Sunday, October 7, 2012
October Selection: Michael Chabon's Telegraph Avenue / Plus Some Discussion Questions:
After September's Read Across Lawrence detour into a totally unpretentious book with a lot of narrative momentum (Winter's Bone), it's time to get back to the usual ostentatious prose and navel-gazing that the PBR Book Club is known for.
So we're tackling Michael Chabon's bulky, "important" new novel Telegraph Avenue. It's full of Kung Fu, Blaxploitation references, Tarantino exegesis, and minutiae about vinyl records. It contains a hilarious parrot and a 12-page sentence. It should be perfect for us.
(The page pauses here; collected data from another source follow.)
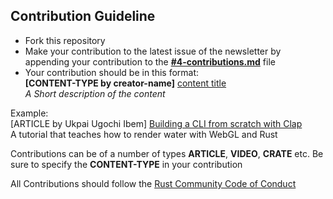 ## Contribution Guideline

- Fork this repository
- Make your contribution to the latest issue of the newsletter by appending your contribution to the [**#4-contributions.md**](https://github.com/Rust-Nigeria/newsletter/blob/main/contributions/%234-contributions.md) file
- Your contribution should be in this format:<br>
  **[CONTENT-TYPE by creator-name]** [content title](https://github.com/Rust-Nigeria/newsletter)<br>
  _A Short description of the content_

Example:<br>
[ARTICLE by Ukpai Ugochi Ibem] [Building a CLI from scratch with Clap](https://medium.com/@ukpaiugochi0/building-a-cli-from-scratch-with-clapv3-fb9dc5938c82)<br>
A tutorial that teaches how to render water with WebGL and Rust

Contributions can be of a number of types **ARTICLE**, **VIDEO**, **CRATE** etc. Be sure to specify the **CONTENT-TYPE** in your contribution

All Contributions should follow the [Rust Community Code of Conduct](https://www.rust-lang.org/policies/code-of-conduct)
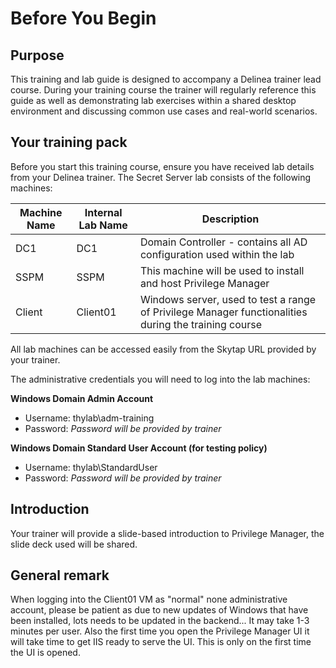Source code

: # Before You Begin

## Purpose

This training and lab guide is designed to accompany a Delinea trainer lead course. During your training course the trainer will regularly reference this guide as well as demonstrating lab exercises within a shared desktop environment and discussing common use cases and real-world scenarios.

## Your training pack

Before you start this training course, ensure you have received lab details from your Delinea trainer.
The Secret Server lab consists of the following machines:

| Machine Name | Internal Lab Name | Description |
|--------------|-------------------|-------------|
|DC1|DC1|Domain Controller - contains all AD configuration used within the lab|
|SSPM|SSPM|This machine will be used to install and host Privilege Manager|
|Client|Client01|Windows server, used to test a range of Privilege Manager functionalities during the training course|

All lab machines can be accessed easily from the Skytap URL provided by your trainer.

The administrative credentials you will need to log into the lab machines:

**Windows Domain Admin Account**

  * Username: thylab\\adm-training
  * Password: *Password will be provided by trainer*

**Windows Domain Standard User Account (for testing policy)**

* Username: thylab\\StandardUser
* Password: *Password will be provided by trainer*

## Introduction

Your trainer will provide a slide-based introduction to Privilege Manager, the slide deck used will
be shared.

## General remark

When logging into the Client01 VM as "normal" none administrative account, please be patient as due to new updates of Windows that have been installed, lots needs to be updated in the backend... It may take 1-3 minutes per user. Also the first time you open the Privilege Manager UI it will take time to get IIS ready to serve the UI. This is only on the first time the UI is opened.
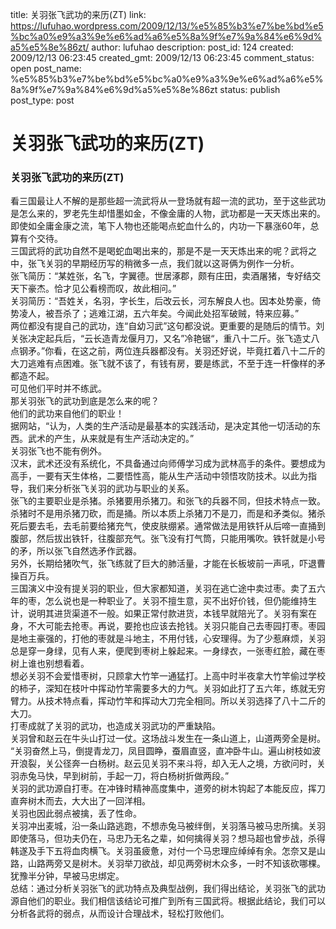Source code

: title: 关羽张飞武功的来历(ZT)
link: https://lufuhao.wordpress.com/2009/12/13/%e5%85%b3%e7%be%bd%e5%bc%a0%e9%a3%9e%e6%ad%a6%e5%8a%9f%e7%9a%84%e6%9d%a5%e5%8e%86zt/
author: lufuhao
description: 
post_id: 124
created: 2009/12/13 06:23:45
created_gmt: 2009/12/13 06:23:45
comment_status: open
post_name: %e5%85%b3%e7%be%bd%e5%bc%a0%e9%a3%9e%e6%ad%a6%e5%8a%9f%e7%9a%84%e6%9d%a5%e5%8e%86zt
status: publish
post_type: post

# 关羽张飞武功的来历(ZT)

### 关羽张飞武功的来历(ZT)

看三国最让人不解的是那些超一流武将从一登场就有超一流的武功，至于这些武功是怎么来的，罗老先生却惜墨如金，不像金庸的人物，武功都是一天天炼出来的。即使如全庸金康之流，笔下人物也还能喝点蛇血什么的，内功一下暴涨60年，总算有个交待。   
三国武将的武功自然不是喝蛇血喝出来的，那是不是一天天炼出来的呢？武将之中，张飞关羽的早期经历写的稍微多一点，我们就以这哥俩为例作一分析。   
张飞简历：“某姓张，名飞，字翼德。世居涿郡，颇有庄田，卖酒屠猪，专好结交天下豪杰。恰才见公看榜而叹，故此相问。”   
关羽简历：“吾姓关，名羽，字长生，后改云长，河东解良人也。因本处势豪，倚势凌人，被吾杀了；逃难江湖，五六年矣。今闻此处招军破贼，特来应募。”   
两位都没有提自己的武功，连“自幼习武”这句都没说。更重要的是随后的情节。刘关张决定起兵后，“云长造青龙偃月刀，又名”冷艳锯“，重八十二斤。张飞造丈八点钢矛。”你看，在这之前，两位连兵器都没有。关羽还好说，毕竟扛着八十二斤的大刀逃难有点困难。张飞就不该了，有钱有房，要是练武，不至于连一杆像样的矛都造不起。   
可见他们平时并不练武。   
那关羽张飞的武功到底是怎么来的呢？   
他们的武功来自他们的职业！   
据网站，“认为，人类的生产活动是最基本的实践活动，是决定其他一切活动的东西。武术的产生，从来就是有生产活动决定的。”   
关羽张飞也不能有例外。   
汉末，武术还没有系统化，不具备通过向师傅学习成为武林高手的条件。要想成为高手，一要有天生体格，二要悟性高，能从生产活动中领悟攻防技术。以此为指导，我们来分析张飞关羽的武功与职业的关系。   
张飞的主要职业是杀猪。杀猪要用杀猪刀。和张飞的兵器不同，但技术特点一致。杀猪时不是用杀猪刀砍，而是捅。所以本质上杀猪刀不是刀，而是和矛类似。猪杀死后要去毛，去毛前要给猪充气，使皮肤绷紧。通常做法是用铁钎从后啼一直捅到腹部，然后拔出铁钎，往腹部充气。张飞没有打气筒，只能用嘴吹。铁钎就是小号的矛，所以张飞自然选矛作武器。   
另外，长期给猪吹气，张飞练就了巨大的肺活量，才能在长板坡前一声吼，吓退曹操百万兵。   
三国演义中没有提关羽的职业，但大家都知道，关羽在逃亡途中卖过枣。卖了五六年的枣，怎么说也是一种职业了。关羽不擅生意，买不出好价钱，但仍能维持生计，说明其进货渠道不一般。如果正常付款进货，本钱早就陪光了。关羽有案在身，不大可能去抢枣。再说，要抢也应该去抢钱。关羽只能自己去枣园打枣。枣园是地主豪强的，打他的枣就是斗地主，不用付钱，心安理得。为了少惹麻烦，关羽总是穿一身绿，见有人来，便爬到枣树上躲起来。一身绿衣，一张枣红脸，藏在枣树上谁也别想看着。   
想必关羽不会爱惜枣树，只顾拿大竹竿一通猛打。上高中时半夜拿大竹竿偷过学校的柿子，深知在枝叶中挥动竹竿需要多大的力气。关羽如此打了五六年，练就无穷臂力。从技术特点看，挥动竹竿和挥动大刀完全相同。所以关羽选择了八十二斤的大刀。   
打枣成就了关羽的武功，也造成关羽武功的严重缺陷。   
关羽曾和赵云在牛头山打过一仗。这场战斗发生在一条山道上，山道两旁全是树。   
“关羽奋然上马，倒提青龙刀，凤目圆睁，蚕眉直竖，直冲卧牛山。遍山树枝如波开浪裂，关公径奔一白杨树。赵云见关羽不来斗将，却入无人之境，方欲问时，关羽赤兔马快，早到树前，手起一刀，将白杨树折做两段。”   
关羽的武功源自打枣。在冲锋时精神高度集中，道旁的树木钩起了本能反应，挥刀直奔树木而去，大大出了一回洋相。   
关羽也因此弱点被擒，丢了性命。   
关羽冲出麦城，沿一条山路逃跑，不想赤兔马被绊倒，关羽落马被马忠所擒。关羽即使落马，但功夫仍在，马忠乃无名之辈，如何擒得关羽？想马超也曾步战，杀得韩遂及手下五将血肉横飞。关羽虽疲惫，对付一个马忠理应绰绰有余。怎奈又是山路，山路两旁又是树木。关羽举刀欲战，却见两旁树木众多，一时不知该砍哪棵。犹豫半分钟，早被马忠绑定。   
总结：通过分析关羽张飞的武功特点及典型战例，我们得出结论，关羽张飞的武功源自他们的职业。我们相信该结论可推广到所有三国武将。根据此结论，我们可以分析各武将的弱点，从而设计合理战术，轻松打败他们。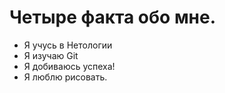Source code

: # Четыре факта обо мне.

- Я учусь в Нетологии
- Я изучаю Git
- Я добиваюсь успеха!
- Я люблю рисовать.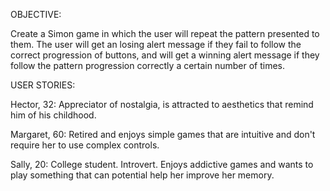 OBJECTIVE:

Create a Simon game in which the user will repeat the pattern presented to them.  The user will get an losing alert message if they fail to follow the correct progression of buttons, and will get a winning alert message if they follow the pattern progression correctly a certain number of times.

USER STORIES:

Hector, 32:
Appreciator of nostalgia, is attracted to aesthetics that remind him of his childhood.  

Margaret, 60:
Retired and enjoys simple games that are intuitive and don't require her to use complex controls.

Sally, 20:
College student.  Introvert.  Enjoys addictive games and wants to play something that can potential help her improve her memory.
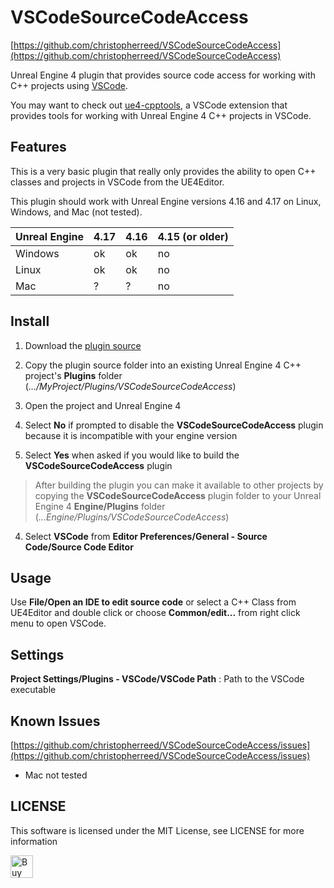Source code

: 
VSCodeSourceCodeAccess
======================
[https://github.com/christopherreed/VSCodeSourceCodeAccess](https://github.com/christopherreed/VSCodeSourceCodeAccess)

Unreal Engine 4 plugin that provides source code access for working with C++ projects using [VSCode](https://code.visualstudio.com/).

You may want to check out [ue4-cpptools](https://github.com/christopherreed/ue4-cpptools), a VSCode extension that provides tools for working with Unreal Engine 4 C++ projects in VSCode.

Features
--------

This is a very basic plugin that really only provides the ability to open C++ classes and projects in VSCode from the UE4Editor.

This plugin should work with Unreal Engine versions 4.16 and 4.17 on Linux, Windows, and Mac (not tested).

Unreal Engine   | 4.17  | 4.16  | 4.15 (or older)
----------------|-------|-------|----------------
Windows         | ok    | ok    | no
Linux           | ok    | ok    | no
Mac             | ?     | ?     | no

Install
-------

1) Download the [plugin source](https://github.com/christopherreed/VSCodeSourceCodeAccess)

2) Copy the plugin source folder into an existing Unreal Engine 4 C++ project's __Plugins__ folder (*.../MyProject/Plugins/VSCodeSourceCodeAccess*)

3) Open the project and Unreal Engine 4

4) Select __No__ if prompted to disable the __VSCodeSourceCodeAccess__ plugin because it is incompatible with your engine version
    
5) Select __Yes__ when asked if you would like to build the __VSCodeSourceCodeAccess__ plugin

> After building the plugin you can make it available to other projects by copying the __VSCodeSourceCodeAccess__ plugin folder to your Unreal Engine 4 __Engine/Plugins__ folder (*...Engine/Plugins/VSCodeSourceCodeAccess*)

4) Select __VSCode__ from __Editor Preferences/General - Source Code/Source Code Editor__

Usage
-----


Use __File/Open an IDE to edit source code__ or select a C++ Class from UE4Editor and double click or choose __Common/edit...__ from right click menu to open VSCode.

Settings
--------

__Project Settings/Plugins - VSCode/VSCode Path__ : Path to the VSCode executable

Known Issues
------------

[https://github.com/christopherreed/VSCodeSourceCodeAccess/issues](https://github.com/christopherreed/VSCodeSourceCodeAccess/issues)

* Mac not tested

LICENSE
-------
This software is licensed under the MIT License, see LICENSE for more information

<a href='https://ko-fi.com/A41034HG' target='_blank'><img height='36' style='border:0px;height:36px;' src='https://az743702.vo.msecnd.net/cdn/kofi2.png?v=0' border='0' alt='Buy Me a Coffee at ko-fi.com' /></a>
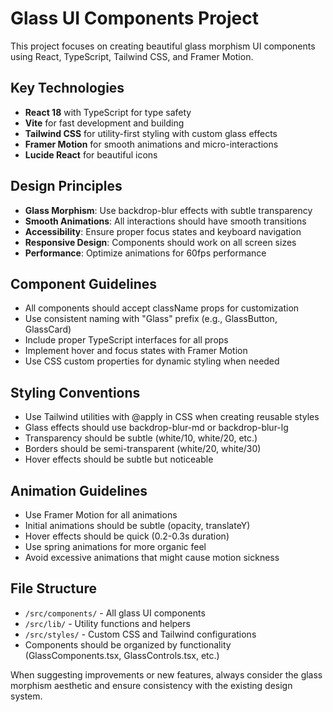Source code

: <!-- Use this file to provide workspace-specific custom instructions to Copilot. For more details, visit https://code.visualstudio.com/docs/copilot/copilot-customization#_use-a-githubcopilotinstructionsmd-file -->

# Glass UI Components Project

This project focuses on creating beautiful glass morphism UI components using React, TypeScript, Tailwind CSS, and Framer Motion.

## Key Technologies
- **React 18** with TypeScript for type safety
- **Vite** for fast development and building
- **Tailwind CSS** for utility-first styling with custom glass effects
- **Framer Motion** for smooth animations and micro-interactions
- **Lucide React** for beautiful icons

## Design Principles
- **Glass Morphism**: Use backdrop-blur effects with subtle transparency
- **Smooth Animations**: All interactions should have smooth transitions
- **Accessibility**: Ensure proper focus states and keyboard navigation
- **Responsive Design**: Components should work on all screen sizes
- **Performance**: Optimize animations for 60fps performance

## Component Guidelines
- All components should accept className props for customization
- Use consistent naming with "Glass" prefix (e.g., GlassButton, GlassCard)
- Include proper TypeScript interfaces for all props
- Implement hover and focus states with Framer Motion
- Use CSS custom properties for dynamic styling when needed

## Styling Conventions
- Use Tailwind utilities with @apply in CSS when creating reusable styles
- Glass effects should use backdrop-blur-md or backdrop-blur-lg
- Transparency should be subtle (white/10, white/20, etc.)
- Borders should be semi-transparent (white/20, white/30)
- Hover effects should be subtle but noticeable

## Animation Guidelines
- Use Framer Motion for all animations
- Initial animations should be subtle (opacity, translateY)
- Hover effects should be quick (0.2-0.3s duration)
- Use spring animations for more organic feel
- Avoid excessive animations that might cause motion sickness

## File Structure
- `/src/components/` - All glass UI components
- `/src/lib/` - Utility functions and helpers
- `/src/styles/` - Custom CSS and Tailwind configurations
- Components should be organized by functionality (GlassComponents.tsx, GlassControls.tsx, etc.)

When suggesting improvements or new features, always consider the glass morphism aesthetic and ensure consistency with the existing design system.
The jacket copy tells us it's "the Great American novel we've all been waiting for." I'm 200-ish pages in and my current verdict is that it's certainly striving (not that successfully) to be the "Great American Novel." But that leads to the question of "What the hell do we mean by the Great American Novel" anyway? Be prepared to discuss. And also: what was the last truly great American novel? (I'll say Roth's American Pastoral, which came out in 1997, which would mean there was no Great American Novel in the aughts...sorry, Franzen!).
Our October meeting time is as yet undetermined (I leave that to B-suit, who's more skillful with organizational matters). But should we consider a change of venue? Maybe back to the cozy confines of the Taproom, where conversation requires a little less shouting across long distances?
And you Spotify users can check out a supposedly terrific Telegraph Avenue playlist over here . Jam it while you read...and while drinking PBR, obviously.